## TASK PROMPT:
Scan the listing below. Report each line that includes "Symbols".

┌──

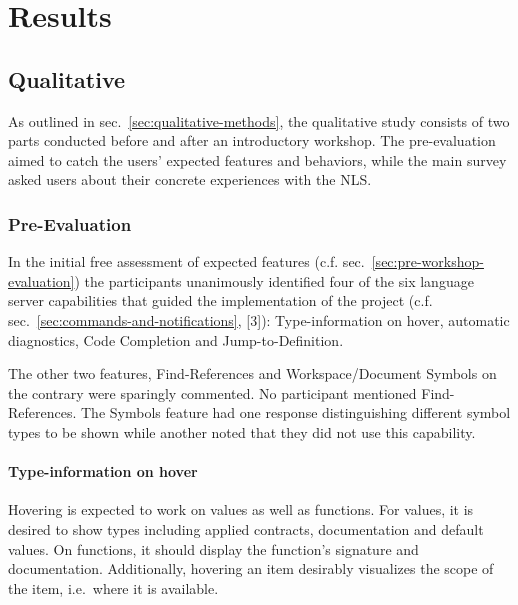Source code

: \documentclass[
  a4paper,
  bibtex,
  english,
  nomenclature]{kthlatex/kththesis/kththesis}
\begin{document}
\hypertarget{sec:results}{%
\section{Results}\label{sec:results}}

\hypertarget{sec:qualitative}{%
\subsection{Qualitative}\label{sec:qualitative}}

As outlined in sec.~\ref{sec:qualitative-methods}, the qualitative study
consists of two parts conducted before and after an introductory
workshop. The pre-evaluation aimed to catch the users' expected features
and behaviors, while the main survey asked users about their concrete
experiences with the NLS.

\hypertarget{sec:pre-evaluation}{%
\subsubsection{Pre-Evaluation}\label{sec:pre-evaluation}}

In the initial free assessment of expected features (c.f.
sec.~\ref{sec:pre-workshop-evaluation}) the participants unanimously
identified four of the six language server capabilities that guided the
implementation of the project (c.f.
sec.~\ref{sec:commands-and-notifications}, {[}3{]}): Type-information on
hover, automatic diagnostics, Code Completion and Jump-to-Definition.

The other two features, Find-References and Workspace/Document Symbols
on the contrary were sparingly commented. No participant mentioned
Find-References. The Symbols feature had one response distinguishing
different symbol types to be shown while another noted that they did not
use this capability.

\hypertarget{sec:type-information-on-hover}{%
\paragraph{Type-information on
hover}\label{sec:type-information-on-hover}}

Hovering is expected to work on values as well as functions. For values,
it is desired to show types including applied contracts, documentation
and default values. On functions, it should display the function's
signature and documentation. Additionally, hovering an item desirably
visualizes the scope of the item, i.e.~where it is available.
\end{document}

└──

## SOLUTION FOR THIS TASK:
The other two features, Find-References and Workspace/Document Symbols
Find-References. The Symbols feature had one response distinguishing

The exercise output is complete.